**WHAT TO DO**
Look over the material below and count the lines that include "hurricane". Give only the total.

────────────────

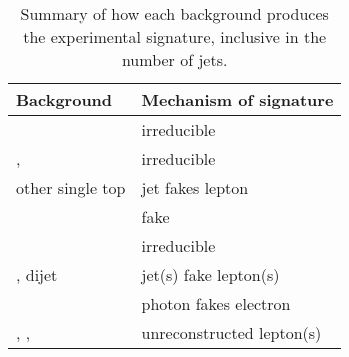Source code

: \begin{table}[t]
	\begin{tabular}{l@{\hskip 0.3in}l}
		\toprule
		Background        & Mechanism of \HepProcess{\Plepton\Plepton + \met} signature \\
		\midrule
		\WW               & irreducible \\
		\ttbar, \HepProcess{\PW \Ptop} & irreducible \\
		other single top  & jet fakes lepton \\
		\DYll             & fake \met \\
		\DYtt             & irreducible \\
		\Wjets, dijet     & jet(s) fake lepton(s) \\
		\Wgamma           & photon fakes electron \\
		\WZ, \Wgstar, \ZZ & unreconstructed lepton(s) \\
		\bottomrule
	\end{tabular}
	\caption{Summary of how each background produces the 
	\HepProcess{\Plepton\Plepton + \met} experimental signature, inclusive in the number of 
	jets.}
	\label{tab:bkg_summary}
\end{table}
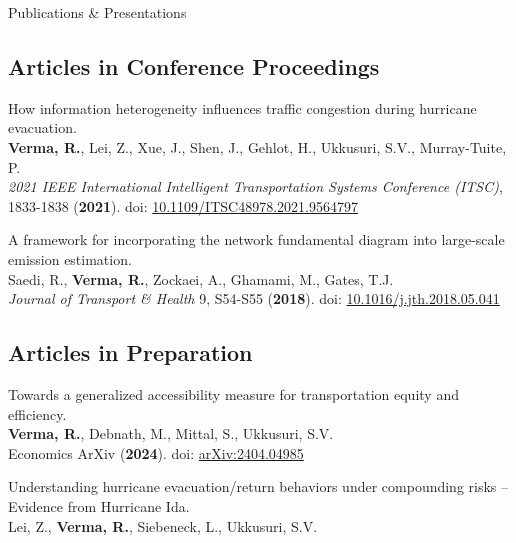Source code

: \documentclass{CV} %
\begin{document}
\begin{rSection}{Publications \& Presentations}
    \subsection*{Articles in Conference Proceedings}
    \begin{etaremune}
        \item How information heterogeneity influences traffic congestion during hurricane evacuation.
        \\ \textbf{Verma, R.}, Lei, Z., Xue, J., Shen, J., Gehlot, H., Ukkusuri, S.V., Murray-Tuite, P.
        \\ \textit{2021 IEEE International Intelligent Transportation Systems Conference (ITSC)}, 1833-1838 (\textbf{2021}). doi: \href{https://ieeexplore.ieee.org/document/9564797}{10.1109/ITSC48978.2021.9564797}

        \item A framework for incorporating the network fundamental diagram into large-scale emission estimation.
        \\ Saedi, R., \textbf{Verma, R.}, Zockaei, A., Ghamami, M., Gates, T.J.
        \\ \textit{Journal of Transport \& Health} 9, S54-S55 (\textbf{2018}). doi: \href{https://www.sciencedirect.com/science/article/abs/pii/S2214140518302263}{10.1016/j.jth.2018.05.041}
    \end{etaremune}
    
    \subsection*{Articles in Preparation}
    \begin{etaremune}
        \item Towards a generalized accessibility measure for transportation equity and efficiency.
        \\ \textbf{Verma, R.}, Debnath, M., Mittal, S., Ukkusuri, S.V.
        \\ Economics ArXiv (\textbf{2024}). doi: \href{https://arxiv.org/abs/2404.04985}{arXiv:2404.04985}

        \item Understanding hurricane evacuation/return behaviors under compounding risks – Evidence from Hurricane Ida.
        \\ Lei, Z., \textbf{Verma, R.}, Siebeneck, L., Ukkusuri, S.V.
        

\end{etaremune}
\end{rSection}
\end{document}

────────────────

**WORKED SOLUTION**
2